> **Records excerpted from a collection**
........
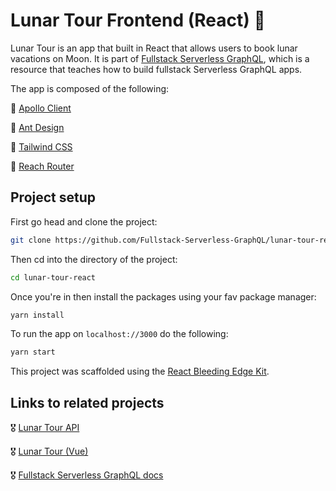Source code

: # Lunar Tour Frontend (React) 🐳

Lunar Tour is an app that built in React that allows users to book lunar vacations on Moon. It is part of [Fullstack Serverless GraphQL](https://fullstack-serverless-graphql.netlify.com/), which is a resource that teaches how to build fullstack Serverless GraphQL apps.

The app is composed of the following:

🍯 [Apollo Client](https://www.apollographql.com/apollo-client)

🍯 [Ant Design](https://ant.design/)

🍯 [Tailwind CSS](https://tailwindcss.com/)

🍯 [Reach Router](https://reach.tech/router/)

## Project setup

First go head and clone the project:

```bash
git clone https://github.com/Fullstack-Serverless-GraphQL/lunar-tour-react
```

Then cd into the directory of the project:

```bash
cd lunar-tour-react
```

Once you're in then install the packages using your fav package manager:

```bash
yarn install
```

To run the app on `localhost://3000` do the following:

```bash
yarn start
```

This project was scaffolded using the [React Bleeding Edge Kit](https://github.com/AmoDinho/react-bleeding-edge-kit).

## Links to related projects

🎖️ [Lunar Tour API](https://github.com/Fullstack-Serverless-GraphQL/lunar-tour-api)

🎖️ [Lunar Tour (Vue)](https://github.com/Fullstack-Serverless-GraphQL/lunar-tour-frontend)

🎖️ [Fullstack Serverless GraphQL docs](https://github.com/Fullstack-Serverless-GraphQL/fullstack-serverless-graphql-docs)
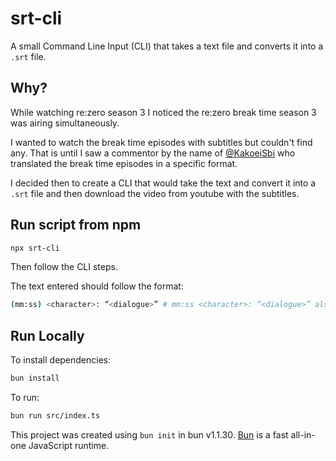 # srt-cli

A small Command Line Input (CLI) that takes a text file and converts it into a `.srt` file.

## Why?

While watching re:zero season 3 I noticed the re:zero break time season 3 was airing simultaneously.

I wanted to watch the break time episodes with subtitles but couldn't find any.
That is until I saw a commentor by the name of [@KakoeiSbi](https://www.youtube.com/@KakoeiSbi) who translated the break time episodes in a specific format.

I decided then to create a CLI that would take the text and convert it into a `.srt` file and then download the video from youtube with the subtitles.

## Run script from npm

```sh
npx srt-cli
```

Then follow the CLI steps.

The text entered should follow the format:

```sh
(mm:ss) <character>: “<dialogue>” # mm:ss <character>: “<dialogue>” also works
```

## Run Locally

To install dependencies:

```bash
bun install
```

To run:

```bash
bun run src/index.ts
```

This project was created using `bun init` in bun v1.1.30. [Bun](https://bun.sh) is a fast all-in-one JavaScript runtime.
........
> **REQUIRED ACTION**
Among the lines of the data, some may include "using" as a word or string; report how many, and nothing else.

> **YOUR RESPONSE**
3